Beginning in the early thirties, when she formed the first Black dance troupe, she choreographed, directed and performed, leaving upon her passing away at the age of 96 on May 21 an expansive artistic archives that includes over 90 choreographed works for stage, nine Hollywood films and several foreign films, eight books including an autobiography, numerous articles and short stories.

Upon graduation from college in 1936 earning a BA in Anthropology, she traveled with a Rosenfeld Fellowship, spending nine months in Haiti, Trinidad, Jamaica, Cuba and Martinique, filming indigenous dances. Self-financing her dance company, she toured on stages in the U.S. and abroad in Europe, Mexico and Latin America for over five decades that brought global acclaim to her presence, which she parlayed into activism.

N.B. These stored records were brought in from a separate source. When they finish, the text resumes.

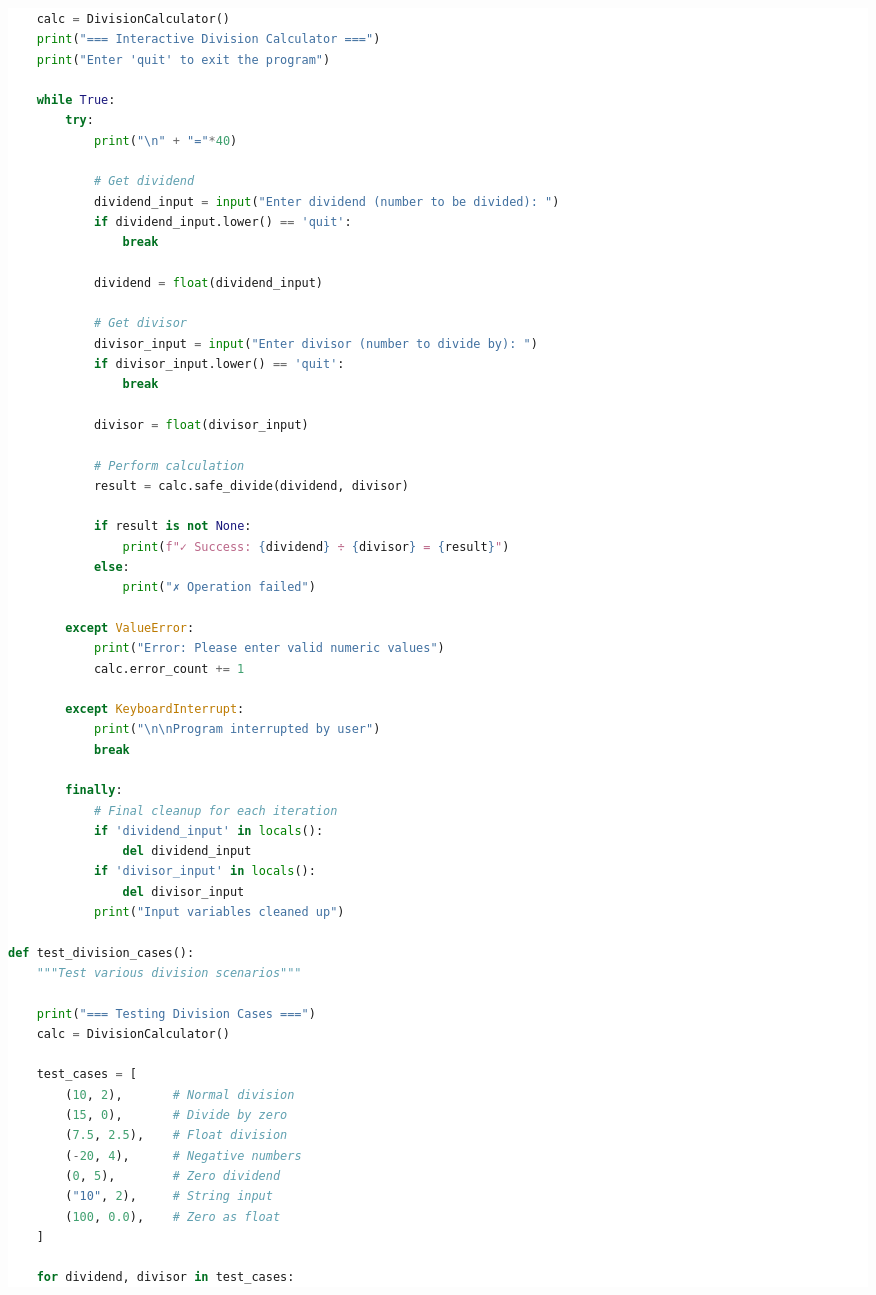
```python
    calc = DivisionCalculator()
    print("=== Interactive Division Calculator ===")
    print("Enter 'quit' to exit the program")
    
    while True:
        try:
            print("\n" + "="*40)
            
            # Get dividend
            dividend_input = input("Enter dividend (number to be divided): ")
            if dividend_input.lower() == 'quit':
                break
                
            dividend = float(dividend_input)
            
            # Get divisor
            divisor_input = input("Enter divisor (number to divide by): ")
            if divisor_input.lower() == 'quit':
                break
                
            divisor = float(divisor_input)
            
            # Perform calculation
            result = calc.safe_divide(dividend, divisor)
            
            if result is not None:
                print(f"✓ Success: {dividend} ÷ {divisor} = {result}")
            else:
                print("✗ Operation failed")
                
        except ValueError:
            print("Error: Please enter valid numeric values")
            calc.error_count += 1
            
        except KeyboardInterrupt:
            print("\n\nProgram interrupted by user")
            break
            
        finally:
            # Final cleanup for each iteration
            if 'dividend_input' in locals():
                del dividend_input
            if 'divisor_input' in locals():
                del divisor_input
            print("Input variables cleaned up")

def test_division_cases():
    """Test various division scenarios"""
    
    print("=== Testing Division Cases ===")
    calc = DivisionCalculator()
    
    test_cases = [
        (10, 2),       # Normal division
        (15, 0),       # Divide by zero
        (7.5, 2.5),    # Float division
        (-20, 4),      # Negative numbers
        (0, 5),        # Zero dividend
        ("10", 2),     # String input
        (100, 0.0),    # Zero as float
    ]
    
    for dividend, divisor in test_cases:
```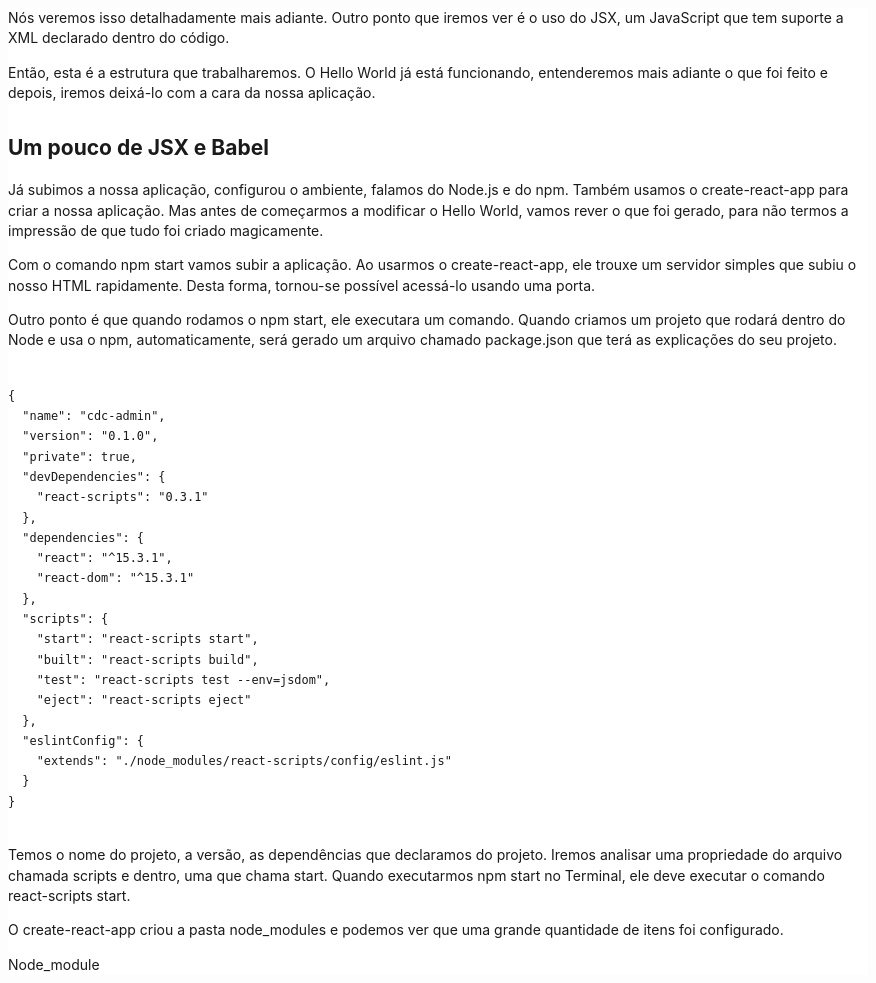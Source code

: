 Nós veremos isso detalhadamente mais adiante. Outro ponto que iremos ver é o uso do JSX, um JavaScript que tem suporte a XML declarado dentro do código.

Então, esta é a estrutura que trabalharemos. O Hello World já está funcionando, entenderemos mais adiante o que foi feito e depois, iremos deixá-lo com a cara da nossa aplicação.

<h2>Um pouco de JSX e Babel</h2>
Já subimos a nossa aplicação, configurou o ambiente, falamos do Node.js e do npm. Também usamos o create-react-app para criar a nossa aplicação. Mas antes de começarmos a modificar o Hello World, vamos rever o que foi gerado, para não termos a impressão de que tudo foi criado magicamente.

Com o comando npm start vamos subir a aplicação. Ao usarmos o create-react-app, ele trouxe um servidor simples que subiu o nosso HTML rapidamente. Desta forma, tornou-se possível acessá-lo usando uma porta.

Outro ponto é que quando rodamos o npm start, ele executara um comando. Quando criamos um projeto que rodará dentro do Node e usa o npm, automaticamente, será gerado um arquivo chamado package.json que terá as explicações do seu projeto.
<br/>

```html

{
  "name": "cdc-admin",
  "version": "0.1.0",
  "private": true,
  "devDependencies": {
    "react-scripts": "0.3.1"
  },
  "dependencies": {
    "react": "^15.3.1",
    "react-dom": "^15.3.1"
  },
  "scripts": {
    "start": "react-scripts start",
    "built": "react-scripts build",
    "test": "react-scripts test --env=jsdom",
    "eject": "react-scripts eject"
  },
  "eslintConfig": {
    "extends": "./node_modules/react-scripts/config/eslint.js"
  }
}

```

<br/>
Temos o nome do projeto, a versão, as dependências que declaramos do projeto. Iremos analisar uma propriedade do arquivo chamada scripts e dentro, uma que chama start. Quando executarmos npm start no Terminal, ele deve executar o comando react-scripts start.

O create-react-app criou a pasta node_modules e podemos ver que uma grande quantidade de itens foi configurado.

Node_module
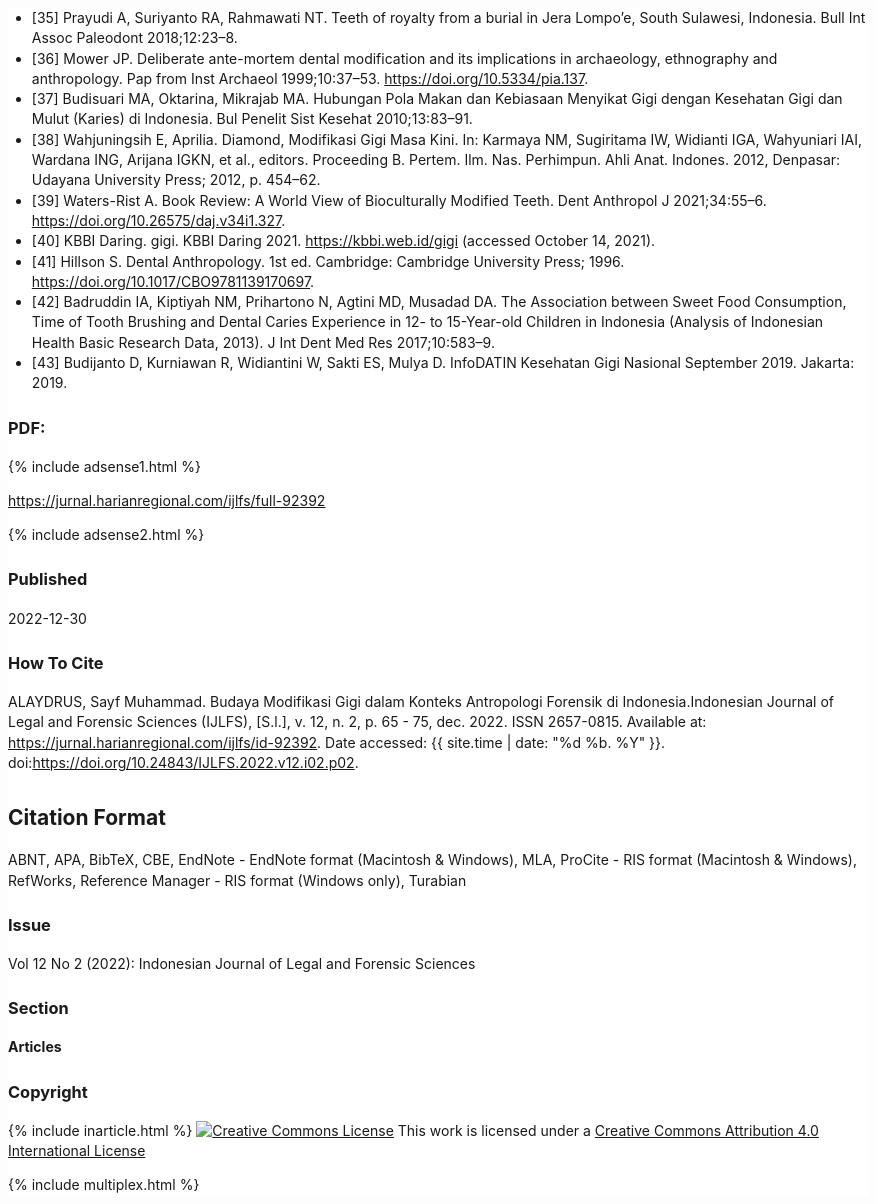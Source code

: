- [35]	Prayudi A, Suriyanto RA, Rahmawati NT. Teeth of royalty from a burial in Jera Lompo’e, South Sulawesi, Indonesia. Bull Int Assoc Paleodont 2018;12:23–8.
- [36]	Mower JP. Deliberate ante-mortem dental modification and its implications in archaeology, ethnography and anthropology. Pap from Inst Archaeol 1999;10:37–53. https://doi.org/10.5334/pia.137.
- [37]	Budisuari MA, Oktarina, Mikrajab MA. Hubungan Pola Makan dan Kebiasaan Menyikat Gigi dengan Kesehatan Gigi dan Mulut (Karies) di Indonesia. Bul Penelit Sist Kesehat 2010;13:83–91.
- [38]	Wahjuningsih E, Aprilia. Diamond, Modifikasi Gigi Masa Kini. In: Karmaya NM, Sugiritama IW, Widianti IGA, Wahyuniari IAI, Wardana ING, Arijana IGKN, et al., editors. Proceeding B. Pertem. Ilm. Nas. Perhimpun. Ahli Anat. Indones. 2012, Denpasar: Udayana University Press; 2012, p. 454–62.
- [39]	Waters-Rist A. Book Review: A World View of Bioculturally Modified Teeth. Dent Anthropol J 2021;34:55–6. https://doi.org/10.26575/daj.v34i1.327.
- [40]	KBBI Daring. gigi. KBBI Daring 2021. https://kbbi.web.id/gigi (accessed October 14, 2021).
- [41]	Hillson S. Dental Anthropology. 1st ed. Cambridge: Cambridge University Press; 1996. https://doi.org/10.1017/CBO9781139170697.
- [42]	Badruddin IA, Kiptiyah NM, Prihartono N, Agtini MD, Musadad DA. The Association between Sweet Food Consumption, Time of Tooth Brushing and Dental Caries Experience in 12- to 15-Year-old Children in Indonesia (Analysis of Indonesian Health Basic Research Data, 2013). J Int Dent Med Res 2017;10:583–9.
- [43]	Budijanto D, Kurniawan R, Widiantini W, Sakti ES, Mulya D. InfoDATIN Kesehatan Gigi Nasional September 2019. Jakarta: 2019.

### PDF:

{% include adsense1.html %}

<https://jurnal.harianregional.com/ijlfs/full-92392>

{% include adsense2.html %}

### Published
2022-12-30

### How To Cite
ALAYDRUS, Sayf Muhammad.  Budaya Modifikasi Gigi dalam Konteks Antropologi Forensik di Indonesia.Indonesian Journal of Legal and Forensic Sciences (IJLFS), [S.l.], v. 12, n. 2, p. 65 - 75, dec. 2022. ISSN 2657-0815. Available at: <https://jurnal.harianregional.com/ijlfs/id-92392>. Date accessed: {{ site.time | date: "%d %b. %Y" }}. doi:https://doi.org/10.24843/IJLFS.2022.v12.i02.p02.

## Citation Format
ABNT, APA, BibTeX, CBE, EndNote - EndNote format (Macintosh & Windows), MLA, ProCite - RIS format (Macintosh & Windows), RefWorks, Reference Manager - RIS format (Windows only), Turabian

### Issue
Vol 12 No 2 (2022): Indonesian Journal of Legal and Forensic Sciences

### Section 
**Articles**

### Copyright 
{% include inarticle.html %}
<a href="http://creativecommons.org/licenses/by/4.0/" rel="license"><img src="https://i.creativecommons.org/l/by/4.0/88x31.png" alt="Creative Commons License" /></a>
This work is licensed under a <a href="http://creativecommons.org/licenses/by/4.0/" rel="nofollow">Creative Commons Attribution 4.0 International License</a>

{% include multiplex.html %}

She refused to perform in any segregated venues and once sued a hotel in Sao Paulo, Brazil for discrimination, which eventually led the president of Brazil to not only apologize to her, but also pass a law against discrimination in public places.

She served as a cultural adviser to the president of Senegal in 1965-1966, and attended Senegal’s First World Festival of Negro Arts as a representative from the United States. The United Nations Educational, Scientific and Cultural Organization; and the governments of Brazil, Haiti and France have all honored her.

After the military overthrow of Haiti’s democratically elected President Jean-Bertrand Aristide in 1992, Ms. Dunham (then 82 years old) began a 47-day fast to protest the U.S. deportations of Haitian refugees that sailed to these shores, fleeing the violence that drowned the island country in blood.

“You cannot take in 2,000 Cubans and send away 170 Haitians. You have to give a reason for this,” she remarked, “and that is rather startling when you realize that we do not have diplomatic relationships with Cuba.” Determined, it took a personal visit from Mr. Aristide himself to convince her to end her act of civil disobedience.

Her commitment also extended to the community, such as her establishment of the Performing Arts Training Center to combat the deprived landscape of the slums of East St. Louis–a cultural program and school for neighborhood children, youth and later seniors, with programs in dance, drama, martial arts and humanities.

“Anyone who seriously works in Dunham Technique,” Ms. Dunham said in a 1988 interview, “comes out not only a good professional dancer, but also a humanist.”